Last fall, Niels Davis (above) led Geoffrey Keating of Keating Woodworks (below) and me up a gorgeous 3 pitch rock climb called The Martyr. It had been a good long while since I’d last climbed, and as I followed Niels, who, after making quick work of the first of three pitches, was belaying Geoffrey and me from somewhere beyond my field of vision, I was faced with the uncompromising reality that can be rock climbing.

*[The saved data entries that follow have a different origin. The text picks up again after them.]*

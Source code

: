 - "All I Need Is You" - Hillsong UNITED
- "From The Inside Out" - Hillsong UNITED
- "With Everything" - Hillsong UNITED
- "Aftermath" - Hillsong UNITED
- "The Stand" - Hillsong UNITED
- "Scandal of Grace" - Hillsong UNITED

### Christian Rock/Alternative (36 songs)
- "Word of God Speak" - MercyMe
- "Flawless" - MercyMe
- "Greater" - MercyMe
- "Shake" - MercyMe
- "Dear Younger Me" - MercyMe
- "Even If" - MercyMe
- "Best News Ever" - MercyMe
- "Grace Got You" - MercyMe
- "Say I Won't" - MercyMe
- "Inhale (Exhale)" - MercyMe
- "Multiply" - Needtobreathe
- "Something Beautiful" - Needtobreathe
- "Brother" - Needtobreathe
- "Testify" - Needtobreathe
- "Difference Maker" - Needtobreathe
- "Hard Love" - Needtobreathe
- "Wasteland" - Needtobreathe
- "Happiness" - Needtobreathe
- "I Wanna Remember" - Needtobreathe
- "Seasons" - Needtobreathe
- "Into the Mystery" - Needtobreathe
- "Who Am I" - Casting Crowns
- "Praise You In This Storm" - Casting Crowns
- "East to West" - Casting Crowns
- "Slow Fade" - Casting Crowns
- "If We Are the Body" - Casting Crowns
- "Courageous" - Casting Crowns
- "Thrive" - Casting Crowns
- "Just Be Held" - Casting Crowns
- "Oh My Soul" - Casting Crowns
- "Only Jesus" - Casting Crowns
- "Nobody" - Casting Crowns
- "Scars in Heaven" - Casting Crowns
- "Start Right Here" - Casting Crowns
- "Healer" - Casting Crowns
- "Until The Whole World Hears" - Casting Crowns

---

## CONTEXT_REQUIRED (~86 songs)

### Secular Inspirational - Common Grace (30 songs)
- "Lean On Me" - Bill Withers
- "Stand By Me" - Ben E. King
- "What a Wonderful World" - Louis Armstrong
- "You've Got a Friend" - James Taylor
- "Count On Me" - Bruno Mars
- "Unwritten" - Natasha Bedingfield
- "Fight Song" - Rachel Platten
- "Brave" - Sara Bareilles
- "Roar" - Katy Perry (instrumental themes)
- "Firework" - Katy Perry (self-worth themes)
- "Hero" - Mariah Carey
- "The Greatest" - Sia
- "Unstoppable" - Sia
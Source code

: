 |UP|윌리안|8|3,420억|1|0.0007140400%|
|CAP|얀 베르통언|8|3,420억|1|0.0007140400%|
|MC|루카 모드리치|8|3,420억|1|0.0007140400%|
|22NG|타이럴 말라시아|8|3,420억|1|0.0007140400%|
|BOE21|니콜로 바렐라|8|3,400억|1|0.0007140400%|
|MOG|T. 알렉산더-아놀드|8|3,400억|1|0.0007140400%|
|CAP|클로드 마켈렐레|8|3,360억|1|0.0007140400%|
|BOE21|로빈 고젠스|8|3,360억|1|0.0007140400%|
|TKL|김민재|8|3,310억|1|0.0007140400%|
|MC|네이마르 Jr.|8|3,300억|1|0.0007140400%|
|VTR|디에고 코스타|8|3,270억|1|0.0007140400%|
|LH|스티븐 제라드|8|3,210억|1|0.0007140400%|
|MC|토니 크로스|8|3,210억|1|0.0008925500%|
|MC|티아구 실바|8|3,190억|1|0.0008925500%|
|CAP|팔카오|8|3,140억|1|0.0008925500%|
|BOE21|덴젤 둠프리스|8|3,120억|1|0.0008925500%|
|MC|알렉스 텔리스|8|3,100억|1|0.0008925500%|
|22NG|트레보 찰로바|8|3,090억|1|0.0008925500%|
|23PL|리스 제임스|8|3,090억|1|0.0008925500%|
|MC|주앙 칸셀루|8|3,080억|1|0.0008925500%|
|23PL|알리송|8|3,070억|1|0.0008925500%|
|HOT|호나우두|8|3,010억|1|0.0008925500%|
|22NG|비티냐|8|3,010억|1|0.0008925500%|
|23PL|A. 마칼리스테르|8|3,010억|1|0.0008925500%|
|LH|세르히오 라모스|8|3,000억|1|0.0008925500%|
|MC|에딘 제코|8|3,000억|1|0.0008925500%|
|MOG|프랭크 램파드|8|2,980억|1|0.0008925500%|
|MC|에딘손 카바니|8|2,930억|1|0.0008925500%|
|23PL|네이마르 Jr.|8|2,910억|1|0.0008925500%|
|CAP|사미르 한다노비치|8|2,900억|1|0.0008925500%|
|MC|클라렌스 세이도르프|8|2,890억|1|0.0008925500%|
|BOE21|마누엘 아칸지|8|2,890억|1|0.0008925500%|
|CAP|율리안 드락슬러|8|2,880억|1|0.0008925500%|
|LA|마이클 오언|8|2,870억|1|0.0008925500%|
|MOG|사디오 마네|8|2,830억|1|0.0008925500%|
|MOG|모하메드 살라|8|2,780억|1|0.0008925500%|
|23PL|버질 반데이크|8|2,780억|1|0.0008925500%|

To wit: however physically challenging rock climbing can be, especially if you’ve been off the rock for a while, it can be even harder mentally. My technique betrayed my fear, the first pitch; I had to take multiple "breathers", barking out “Tension!” to have Niels hold my weight so I could let go of the rock, shake my hands and try to get in gear, mentally - and hold out, physically, for the rest of the climb. As I hung there, I recalled a blog post I’d written late in 2015 about desiring to get on the rock again, only, I protested, I had been talking metaphorically! In the post, and during the November and December timeframe in which I'd written it, I’d taken a long, longing look back at seven years of single income sole-proprietorship “feast or famine”. The post had been written from the perspective of having ten comparative years of plenty in the financial arena, yet in terms of mental engagement in an active creative process where problem-solving skills were developed, confidence gained, and creativity expanded, the decade didn't compare as favorably. In the creative arena, metaphorically, I was standing on the wide, flat sidewalk at the Garden of the Gods, watching climbers on the rock high above. Sure, things were safer here, but boy, wouldn't it be fun to do that again?
As hung off the rope and looked up at what looked to be an unrelenting route ahead, the reality of rock climbing was more than I'd imagined just minutes earlier. And this was just the first pitch! Similarly, for a good long while last year, having decided with my wife that it was one of those moments we needed to make a wholesale change and resigning from my position at a small liberal arts college, as I wrote about recently, I experienced (for the first and hopefully last time) a debilitating degree of depression that had me, many days, desiring not to get out of bed. Yet out of bed I got, and into the studio, the physical state of which matched my internal reality. Back to the Martyr: I kept climbing, and eventually finished pitch 1. Pitches 2 and 3 were markedly better. Not stellar, but better, and for now, that was enough. It gave me a glimmer of hope that something similar might occur in my life off the rock. And back to life: Yes, things are better these days. Last year's slough of despond is behind me now, and I'm hoping to fully engage, both mentally and physically, in the creative "climb" before me.